### [Saved data entries]
----
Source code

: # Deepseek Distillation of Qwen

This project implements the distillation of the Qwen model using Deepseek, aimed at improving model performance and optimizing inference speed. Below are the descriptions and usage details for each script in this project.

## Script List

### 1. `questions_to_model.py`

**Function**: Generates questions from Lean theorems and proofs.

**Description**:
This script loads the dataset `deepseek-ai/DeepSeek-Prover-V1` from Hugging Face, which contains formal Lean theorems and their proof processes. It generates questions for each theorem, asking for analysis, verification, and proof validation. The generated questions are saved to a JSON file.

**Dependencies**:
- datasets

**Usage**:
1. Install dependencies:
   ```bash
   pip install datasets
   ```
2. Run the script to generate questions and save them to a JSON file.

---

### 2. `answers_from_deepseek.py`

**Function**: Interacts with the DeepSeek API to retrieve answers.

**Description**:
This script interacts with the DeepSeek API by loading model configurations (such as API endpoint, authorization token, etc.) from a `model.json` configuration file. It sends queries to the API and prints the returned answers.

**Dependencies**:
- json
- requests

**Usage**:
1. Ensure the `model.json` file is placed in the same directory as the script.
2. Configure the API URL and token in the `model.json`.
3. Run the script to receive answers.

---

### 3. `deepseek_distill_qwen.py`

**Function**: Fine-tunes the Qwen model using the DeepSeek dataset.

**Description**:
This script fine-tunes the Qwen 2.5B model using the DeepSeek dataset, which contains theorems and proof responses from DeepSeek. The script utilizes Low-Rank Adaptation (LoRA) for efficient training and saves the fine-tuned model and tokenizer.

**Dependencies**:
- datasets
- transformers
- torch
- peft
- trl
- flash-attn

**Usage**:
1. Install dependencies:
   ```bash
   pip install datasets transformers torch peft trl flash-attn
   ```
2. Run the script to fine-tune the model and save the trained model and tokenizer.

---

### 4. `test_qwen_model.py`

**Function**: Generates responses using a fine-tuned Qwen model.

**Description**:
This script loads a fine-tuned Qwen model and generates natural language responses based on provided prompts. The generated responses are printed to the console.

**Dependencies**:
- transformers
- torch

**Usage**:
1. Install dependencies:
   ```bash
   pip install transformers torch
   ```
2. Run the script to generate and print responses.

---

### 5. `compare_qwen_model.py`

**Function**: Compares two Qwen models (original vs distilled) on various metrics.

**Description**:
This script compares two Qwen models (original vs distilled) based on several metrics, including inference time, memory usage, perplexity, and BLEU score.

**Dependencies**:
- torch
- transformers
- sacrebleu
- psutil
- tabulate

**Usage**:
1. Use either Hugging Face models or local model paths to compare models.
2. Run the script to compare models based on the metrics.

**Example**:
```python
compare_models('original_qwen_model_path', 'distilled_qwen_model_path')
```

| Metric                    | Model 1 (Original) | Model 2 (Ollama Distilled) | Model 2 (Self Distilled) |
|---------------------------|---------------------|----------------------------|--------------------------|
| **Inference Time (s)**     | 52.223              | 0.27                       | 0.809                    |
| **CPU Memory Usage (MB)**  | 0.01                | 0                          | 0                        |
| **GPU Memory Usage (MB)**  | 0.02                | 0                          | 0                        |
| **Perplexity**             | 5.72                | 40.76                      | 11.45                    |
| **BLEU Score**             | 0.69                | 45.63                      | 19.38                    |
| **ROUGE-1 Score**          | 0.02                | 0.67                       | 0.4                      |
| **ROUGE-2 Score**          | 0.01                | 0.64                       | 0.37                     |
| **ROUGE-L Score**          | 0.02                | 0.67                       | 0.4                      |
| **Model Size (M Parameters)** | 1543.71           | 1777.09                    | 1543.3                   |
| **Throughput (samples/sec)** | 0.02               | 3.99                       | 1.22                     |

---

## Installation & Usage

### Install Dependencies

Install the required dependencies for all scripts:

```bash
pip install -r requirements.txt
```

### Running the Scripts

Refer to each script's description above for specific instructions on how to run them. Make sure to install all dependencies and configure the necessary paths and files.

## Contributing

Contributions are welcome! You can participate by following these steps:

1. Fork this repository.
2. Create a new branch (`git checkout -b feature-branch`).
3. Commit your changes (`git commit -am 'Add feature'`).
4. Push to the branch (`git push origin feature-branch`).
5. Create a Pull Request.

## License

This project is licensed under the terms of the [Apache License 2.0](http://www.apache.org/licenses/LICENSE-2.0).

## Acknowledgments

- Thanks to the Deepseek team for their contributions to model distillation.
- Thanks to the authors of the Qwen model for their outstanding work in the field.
----
### [Aim of the task]
For the string "Lean", filter the data and copy out each line where it occurs.

### [Written solution]
**Function**: Generates questions from Lean theorems and proofs.
This script loads the dataset `deepseek-ai/DeepSeek-Prover-V1` from Hugging Face, which contains formal Lean theorems and their proof processes. It generates questions for each theorem, asking for analysis, verification, and proof validation. The generated questions are saved to a JSON file.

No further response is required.